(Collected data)
+ + + + +

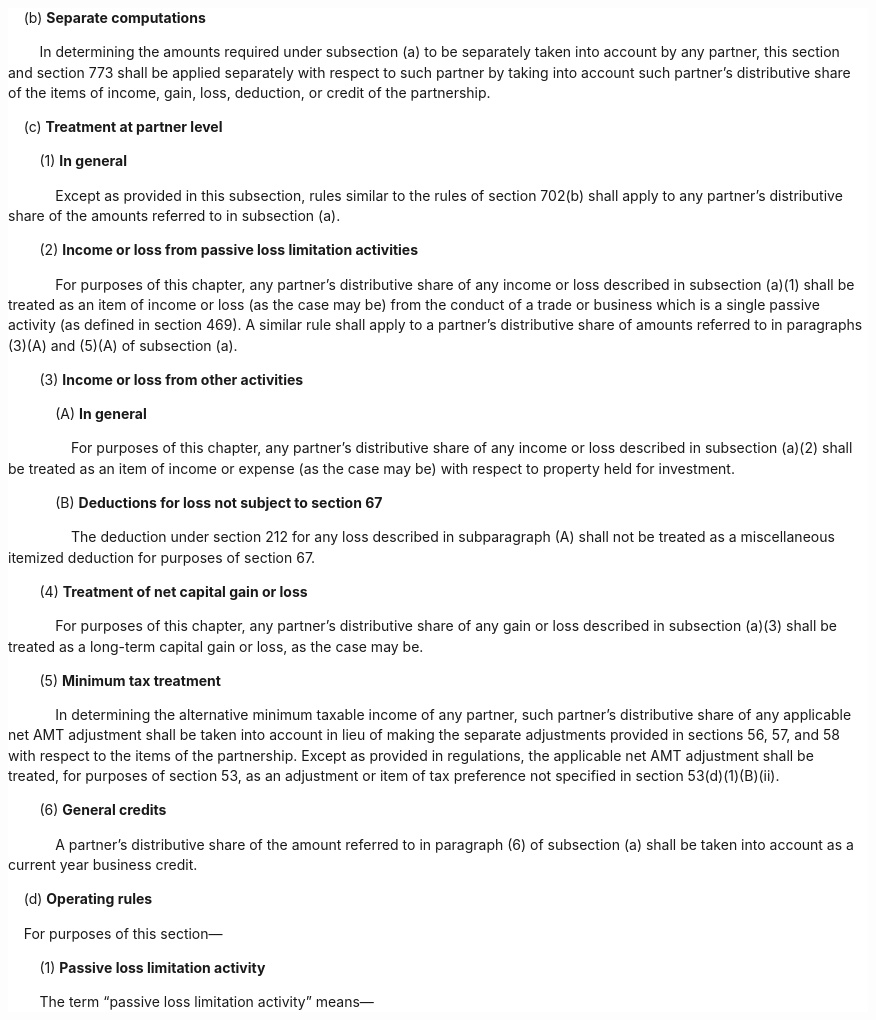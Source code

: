     (b) __Separate computations__ 

        In determining the amounts required under subsection (a) to be separately taken into account by any partner, this section and section 773 shall be applied separately with respect to such partner by taking into account such partner’s distributive share of the items of income, gain, loss, deduction, or credit of the partnership.

    (c) __Treatment at partner level__ 

        (1) __In general__ 

            Except as provided in this subsection, rules similar to the rules of section 702(b) shall apply to any partner’s distributive share of the amounts referred to in subsection (a).

        (2) __Income or loss from passive loss limitation activities__ 

            For purposes of this chapter, any partner’s distributive share of any income or loss described in subsection (a)(1) shall be treated as an item of income or loss (as the case may be) from the conduct of a trade or business which is a single passive activity (as defined in section 469). A similar rule shall apply to a partner’s distributive share of amounts referred to in paragraphs (3)(A) and (5)(A) of subsection (a).

        (3) __Income or loss from other activities__ 

            (A) __In general__ 

                For purposes of this chapter, any partner’s distributive share of any income or loss described in subsection (a)(2) shall be treated as an item of income or expense (as the case may be) with respect to property held for investment.

            (B) __Deductions for loss not subject to section 67__ 

                The deduction under section 212 for any loss described in subparagraph (A) shall not be treated as a miscellaneous itemized deduction for purposes of section 67.

        (4) __Treatment of net capital gain or loss__ 

            For purposes of this chapter, any partner’s distributive share of any gain or loss described in subsection (a)(3) shall be treated as a long-term capital gain or loss, as the case may be.

        (5) __Minimum tax treatment__ 

            In determining the alternative minimum taxable income of any partner, such partner’s distributive share of any applicable net AMT adjustment shall be taken into account in lieu of making the separate adjustments provided in sections 56, 57, and 58 with respect to the items of the partnership. Except as provided in regulations, the applicable net AMT adjustment shall be treated, for purposes of section 53, as an adjustment or item of tax preference not specified in section 53(d)(1)(B)(ii).

        (6) __General credits__ 

            A partner’s distributive share of the amount referred to in paragraph (6) of subsection (a) shall be taken into account as a current year business credit.

    (d) __Operating rules__ 

    For purposes of this section—

        (1) __Passive loss limitation activity__ 

        The term “passive loss limitation activity” means—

+ + + + +

▶ **Exercise**: Transcribe exactly, starting at the line with "A partner’s distributive share of the" and continuing through the last line of the data above; leave out all earlier lines.

▶ **Answer space**:
            A partner’s distributive share of the amount referred to in paragraph (6) of subsection (a) shall be taken into account as a current year business credit.

    (d) __Operating rules__ 

    For purposes of this section—

        (1) __Passive loss limitation activity__ 

        The term “passive loss limitation activity” means—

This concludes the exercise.